Apple hit by Which? with £3bn legal claim that iCloud service charges are ‘anti-competitive’


Consumer rights advocate Which? is pursuing a £3bn legal action against Apple on behalf of millions of UK consumers it claims are locked into the technology giant’s iCloud storage platform.

Which? has instructed law firm Willkie Farr & Gallagher (UK) LLP to oversee the legal proceedings, in the hope of securing a share of the £3bn for 40 million UK iCloud users it claims have been unfairly locked into using Apple’s cloud storage service by its “rip-off” pricing since 1 October 2015.

Specifically, it is claimed that Apple has breached competition law by “favouring its own cloud storage services” on iOS devices, and by failing to resolve technical restrictions that lock users into the iCloud platform, while making it difficult for users to seek out alternative providers.

For the case to proceed, Which? needs to obtain permission from the Competition Appeal Tribunal so it can act as class representative, and pursue the claim on behalf of the millions of UK consumers it claims are affected.

“Which? believes taking this action is essential to changing the behaviour of huge companies like Apple that use their market dominance to engage in anti-competitive practices that reduce choice and drive up prices for consumers,” said the company, in a statement.

“iOS has a monopoly and is in control of Apple’s operating systems, and it is incumbent on Apple not to use that dominance to gain an unfair advantage in related markets, like the cloud storage market. But that is exactly what has happened.” 

One way it is alleged that Apple does this is by prohibiting iCloud users from backing up their phone’s data with a third-party provider, and making them pay to store any additional data that goes over the free 5GB limit it offers users.

Consumers overcharged

This situation has, according to Which?, resulted in consumers being overcharged, on the basis that Apple has increased the price of using iCloud by between 20% and 29% across its storage tiers in 2023.
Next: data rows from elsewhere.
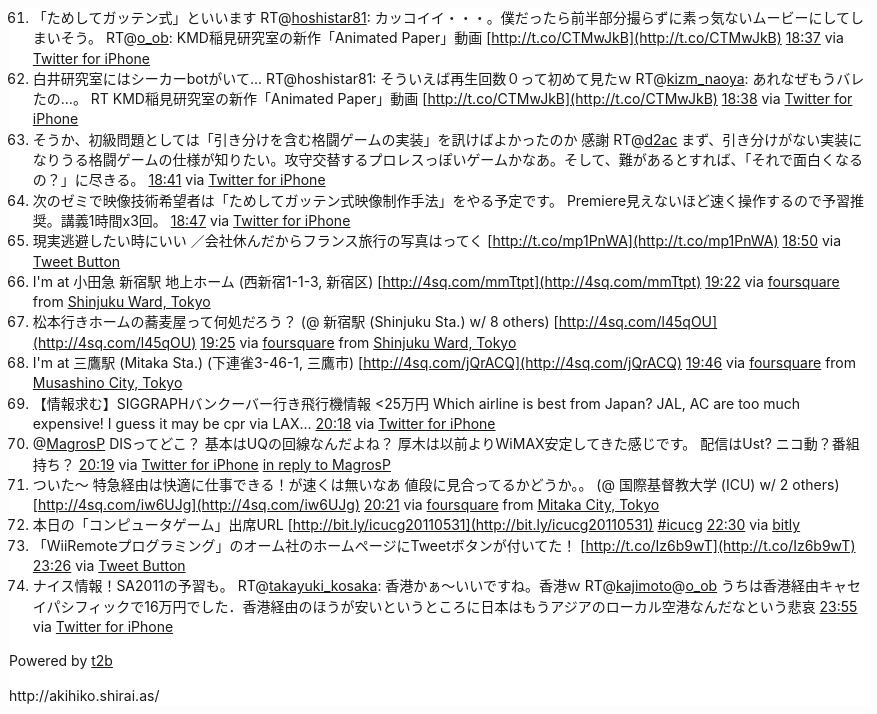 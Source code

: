 61.  <span><span>「ためしてガッテン式」といいます RT@[hoshistar81](http://twitter.com/hoshistar81 "hoshistar81"): カッコイイ・・・。僕だったら前半部分撮らずに素っ気ないムービーにしてしまいそう。 RT@[o_ob](http://twitter.com/o_ob "o_ob"): KMD稲見研究室の新作「Animated Paper」動画 [http://t.co/CTMwJkB](http://t.co/CTMwJkB)</span> <span>[<span>18:37</span>](http://twitter.com/o_ob/status/75435697464553472) <span>via [Twitter for iPhone](http://twitter.com/#!/download/iphone)</span></span></span>
62.  <span><span>白井研究室にはシーカーbotがいて... RT@hoshistar81: そういえば再生回数０って初めて見たｗ RT@[kizm_naoya](http://twitter.com/kizm_naoya "kizm_naoya"): あれなぜもうバレたの…。 RT KMD稲見研究室の新作「Animated Paper」動画 [http://t.co/CTMwJkB](http://t.co/CTMwJkB)</span> <span>[<span>18:38</span>](http://twitter.com/o_ob/status/75435960757792769) <span>via [Twitter for iPhone](http://twitter.com/#!/download/iphone)</span></span></span>
63.  <span><span>そうか、初級問題としては「引き分けを含む格闘ゲームの実装」を訊けばよかったのか 感謝 RT@[d2ac](http://twitter.com/d2ac "d2ac") まず、引き分けがない実装になりうる格闘ゲームの仕様が知りたい。攻守交替するプロレスっぽいゲームかなあ。そして、難があるとすれば、「それで面白くなるの？」に尽きる。</span> <span>[<span>18:41</span>](http://twitter.com/o_ob/status/75436708098875392) <span>via [Twitter for iPhone](http://twitter.com/#!/download/iphone)</span></span></span>
64.  <span><span>次のゼミで映像技術希望者は「ためしてガッテン式映像制作手法」をやる予定です。 Premiere見えないほど速く操作するので予習推奨。講義1時間x3回。</span> <span>[<span>18:47</span>](http://twitter.com/o_ob/status/75438154336829440) <span>via [Twitter for iPhone](http://twitter.com/#!/download/iphone)</span></span></span>
65.  <span><span>現実逃避したい時にいい ／会社休んだからフランス旅行の写真はってく [http://t.co/mp1PnWA](http://t.co/mp1PnWA)</span> <span>[<span>18:50</span>](http://twitter.com/o_ob/status/75439083501002752) <span>via [Tweet Button](http://twitter.com/tweetbutton)</span></span></span>
66.  <span><span>I'm at 小田急 新宿駅 地上ホーム (西新宿1-1-3, 新宿区) [http://4sq.com/mmTtpt](http://4sq.com/mmTtpt)</span> <span>[<span>19:22</span>](http://twitter.com/o_ob/status/75446999125725184) <span>via [foursquare](http://foursquare.com)</span> from [Shinjuku Ward, Tokyo<span></span>](http://maps.google.com/maps?q=35.690369,139.69981)</span></span>
67.  <span><span>松本行きホームの蕎麦屋って何処だろう？ (@ 新宿駅 (Shinjuku Sta.) w/ 8 others) [http://4sq.com/l45qOU](http://4sq.com/l45qOU)</span> <span>[<span>19:25</span>](http://twitter.com/o_ob/status/75447800703352833) <span>via [foursquare](http://foursquare.com)</span> from [Shinjuku Ward, Tokyo<span></span>](http://maps.google.com/maps?q=35.69163532,139.70073223)</span></span>
68.  <span><span>I'm at 三鷹駅 (Mitaka Sta.) (下連雀3-46-1, 三鷹市) [http://4sq.com/jQrACQ](http://4sq.com/jQrACQ)</span> <span>[<span>19:46</span>](http://twitter.com/o_ob/status/75453093780783105) <span>via [foursquare](http://foursquare.com)</span> from [Musashino City, Tokyo<span></span>](http://maps.google.com/maps?q=35.70270630,139.56082955)</span></span>
69.  <span><span>【情報求む】SIGGRAPHバンクーバー行き飛行機情報 <25万円 Which airline is best from Japan? JAL, AC are too much expensive! I guess it may be cpr via LAX...</span> <span>[<span>20:18</span>](http://twitter.com/o_ob/status/75461065487548416) <span>via [Twitter for iPhone](http://twitter.com/#!/download/iphone)</span></span></span>
70.  <span><span>@[MagrosP](http://twitter.com/MagrosP "MagrosP") DISってどこ？ 基本はUQの回線なんだよね？ 厚木は以前よりWiMAX安定してきた感じです。 配信はUst? ニコ動？番組持ち？</span> <span>[<span>20:19</span>](http://twitter.com/o_ob/status/75461429318262784) <span>via [Twitter for iPhone](http://twitter.com/#!/download/iphone)</span> [in reply to MagrosP](http://twitter.com/MagrosP/status/75447471588900864)</span></span>
71.  <span><span>ついた～ 特急経由は快適に仕事できる！が速くは無いなあ 値段に見合ってるかどうか。。 (@ 国際基督教大学 (ICU) w/ 2 others) [http://4sq.com/iw6UJg](http://4sq.com/iw6UJg)</span> <span>[<span>20:21</span>](http://twitter.com/o_ob/status/75461973264969729) <span>via [foursquare](http://foursquare.com)</span> from [Mitaka City, Tokyo<span></span>](http://maps.google.com/maps?q=35.68748752,139.52945709)</span></span>
72.  <span><span>本日の「コンピュータゲーム」出席URL [http://bit.ly/icucg20110531](http://bit.ly/icucg20110531) [#icucg](http://twitter.com/search?q=%23icucg "#icucg")</span> <span>[<span>22:30</span>](http://twitter.com/o_ob/status/75494342520864769) <span>via [bitly](http://bit.ly)</span></span></span>
73.  <span><span>「WiiRemoteプログラミング」のオーム社のホームページにTweetボタンが付いてた！ [http://t.co/Iz6b9wT](http://t.co/Iz6b9wT)</span> <span>[<span>23:26</span>](http://twitter.com/o_ob/status/75508556018892800) <span>via [Tweet Button](http://twitter.com/tweetbutton)</span></span></span>
74.  <span><span>ナイス情報！SA2011の予習も。 RT@[takayuki_kosaka](http://twitter.com/takayuki_kosaka "takayuki_kosaka"): 香港かぁ～いいですね。香港ｗ RT@[kajimoto](http://twitter.com/kajimoto "kajimoto")@[o_ob](http://twitter.com/o_ob "o_ob") うちは香港経由キャセイパシフィックで16万円でした．香港経由のほうが安いというところに日本はもうアジアのローカル空港なんだなという悲哀</span> <span>[<span>23:55</span>](http://twitter.com/o_ob/status/75515800747909120) <span>via [Twitter for iPhone](http://twitter.com/#!/download/iphone)</span></span></span>

</div>

Powered by [t2b](http://t2b.utilz.jp/)

<div>http://akihiko.shirai.as/</div>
According to the organisation’s calculations, each affected iCloud user could be due compensation in the region of £70, with Which? urging Apple to resolve the claim without litigation by simply refunding users this money.

Anabel Hoult, chief executive of Which?, said the legal action is about much more than trying to recoup the monies it claims iCloud users have overpaid to Apple over the years.

“By bringing this claim, Which? is showing big corporations like Apple that they cannot rip off UK consumers without facing repercussions,” she said.

“Taking this legal action means we can help consumers to get the redress that they are owed, deter similar behaviour in the future, and create a better, more competitive market.”

In a statement to Computer Weekly, an Apple spokesperson responded to the claim by denying that Apple users are forced to use iCloud. 

“Apple believes in providing our customers with choices,” the spokesperson said. “Our users are not required to use iCloud, and many rely on a wide range of third-party alternatives for data storage. In addition, we work hard to make data transfer as easy as possible – whether it’s to iCloud or another service. We reject any suggestion that our iCloud practices are anti-competitive and will vigorously defend against any legal claim otherwise.”

News of the claim comes at a time when the anti-competitive behaviour of other cloud-touting technology giants, namely Microsoft and Amazon Web Services, is under scrutiny from competition watchdogs in various countries.

That includes in the UK, where the Competition and Markets Authority (CMA) is known to be preparing to release the preliminary findings from its ongoing investigation into the UK cloud infrastructure services market in the coming weeks.

Katherine Kirrage, digital markets and competition partner at law firm Osborne Clarke, said the timing of this legal action against Apple is interesting, as the CMA is set to gain even stronger regulatory power over the UK’s digital markets, under the terms of the Digital Markets Competition and Consumers Act (DMCCA).

“As the CMA awaits its DMCCA powers early next year, this action by Which? is an example of the multiple ways in which companies are bringing competition law complaints,” she said.

“These range from lobbying for regulation of players such as Apple, to bringing standalone litigation aimed, not only at winning damages, but also changing future conduct. Litigation is likely to become an increasingly important part of the regulatory landscape, particularly in digital markets.”